Milo est le fils de Declean et d'Awinata. Eux-mêmes, deux êtres en grande solitude, en souffrance.
"Pour elle (sa soeur), j'suis jus'un bon à rien
-t'es pas pire à quequ'chose."
Declean est l'un des 13 enfants de Neil Immigré irlandais, marié à une québecoise "pure souche"; attaché à sa terre d'Irlande et à ses combats, torturé par les souvenirs de violence et d'injustice, dont la vocation d'écrivain s'est perdue dans les cabanes à sucre.
De beaux destins, mais voilà, si j'avais beaucoup aimé la construction de Lignes de faille, les récits aléatoires m'ont gênée pour adhérer complètement aux héros de cet arbre généalogique. La présentation sous forme d'une ébauche de scénario, avec indications de mises en scènes, les passages racontant les "voyages" sous héroïne en italique, les nombreuses pages où les dialogues écrits en anglais obligent une lecture en bas de page pour une traduction en français ou en québecois (avec quelques problèmes de vocabulaire, "sloche "?) , en alternance avec le récit narratif en français, tout ceci casse le rythme de la lecture et m'a énormément dérangé.
Et ce n'est pas en écrivant "Ta, ta-da Da, ta, ta-da Da... " qu'on peut donner le rythme de la Capoeira à un lecteur qui ne la connait pas...
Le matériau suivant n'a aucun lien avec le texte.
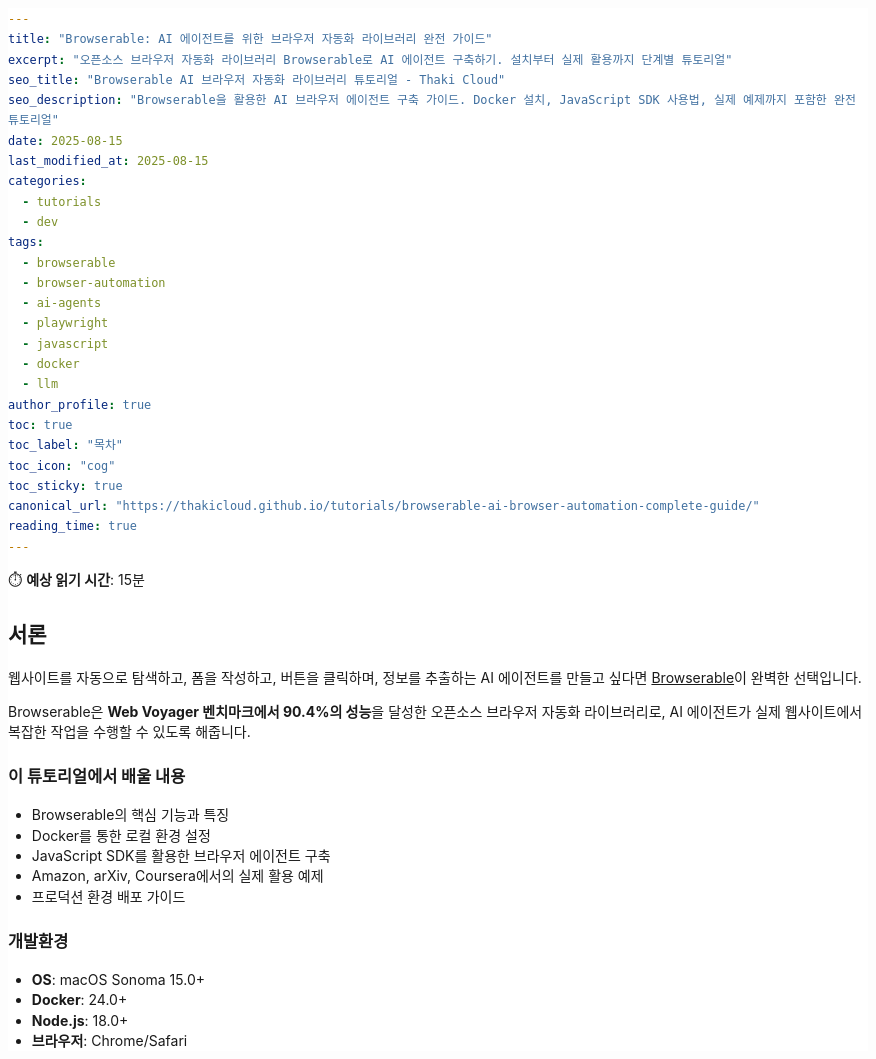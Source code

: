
 ```yaml
---
title: "Browserable: AI 에이전트를 위한 브라우저 자동화 라이브러리 완전 가이드"
excerpt: "오픈소스 브라우저 자동화 라이브러리 Browserable로 AI 에이전트 구축하기. 설치부터 실제 활용까지 단계별 튜토리얼"
seo_title: "Browserable AI 브라우저 자동화 라이브러리 튜토리얼 - Thaki Cloud"
seo_description: "Browserable을 활용한 AI 브라우저 에이전트 구축 가이드. Docker 설치, JavaScript SDK 사용법, 실제 예제까지 포함한 완전 튜토리얼"
date: 2025-08-15
last_modified_at: 2025-08-15
categories:
  - tutorials
  - dev
tags:
  - browserable
  - browser-automation
  - ai-agents
  - playwright
  - javascript
  - docker
  - llm
author_profile: true
toc: true
toc_label: "목차"
toc_icon: "cog"
toc_sticky: true
canonical_url: "https://thakicloud.github.io/tutorials/browserable-ai-browser-automation-complete-guide/"
reading_time: true
---
```


⏱️ **예상 읽기 시간**: 15분

## 서론

웹사이트를 자동으로 탐색하고, 폼을 작성하고, 버튼을 클릭하며, 정보를 추출하는 AI 에이전트를 만들고 싶다면 [Browserable](https://github.com/browserable/browserable)이 완벽한 선택입니다. 

Browserable은 **Web Voyager 벤치마크에서 90.4%의 성능**을 달성한 오픈소스 브라우저 자동화 라이브러리로, AI 에이전트가 실제 웹사이트에서 복잡한 작업을 수행할 수 있도록 해줍니다.

### 이 튜토리얼에서 배울 내용

- Browserable의 핵심 기능과 특징
- Docker를 통한 로컬 환경 설정
- JavaScript SDK를 활용한 브라우저 에이전트 구축
- Amazon, arXiv, Coursera에서의 실제 활용 예제
- 프로덕션 환경 배포 가이드

### 개발환경

- **OS**: macOS Sonoma 15.0+
- **Docker**: 24.0+
- **Node.js**: 18.0+
- **브라우저**: Chrome/Safari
6° livre de l'auteure dont certains titres m'avait passionnée, je reste déçue par la construction de celui-ci malgré l'écriture toujours aussi agréable. Me Huston est au moins bilingue... moi pas !
Une saga familiale sur fond de capoeira
Critique de Veneziano (Paris, Inscrit le 4 mai 2005, 46 ans) - 3 novembre 2013
Dans cette épopée familiale, tous les fantasmes y passent, de manière plus ou moins sensuelle ou brutale, ce qui demeure assez habituel chez cette auteure, où les trames romanesques sont décrites de manière complète, incluant l'impression des sens.
Le passage au Brésil et l'influence de la capoeira donnent un nouvel élément d'extranéité et d'exotisme en fin de parcours, ce qui tend à offrir à l'oeuvre des rebondissements et transformations permanents.
L'abondance d'effet peut, en effet, donner le tournis, l'impression étant confirmée par un style vif, parfois cru. Mais ce roman est bien conçu, et s'avère fort riche. S'il faut avoir le coeur bien accroché pour l'aborder, il reste à conseiller.
Trop d'effets spéciaux...
Critique de Peche07 (, Inscrite le 22 février 2006, 67 ans) - 6 octobre 2013
Seule la métaphore de la danse en filigrane du roman m’a semblé en revanche lui donner sa cohérence. Nancy Huston tenait pourtant sa trame, ses personnages, une histoire aussi solide que dans son précédent roman « Lignes de failles » sauf … sauf qu’on ne fait jamais deux fois le même parcours ! Entre ces deux romans l’écrivain n’aurait il pas pris trop d’assurance ? N’est-ce pas ce manque d’humilité qui lui fait préjuger de la persévérance du lecteur ?…. Au point de penser que le lecteur non anglophone ( ça existe ?) supportera sur les deux tiers du récit la lecture de minuscules notes en bas de pages ou la traduction dans le texte du parler de l’époque….
Bien sûr, l’écriture ne fait pas défaut, on parcourt quelques belles pages, mais pour ma part, j’ai refermé le livre avec au final l’impression d’une sophistication… complètement inefficace.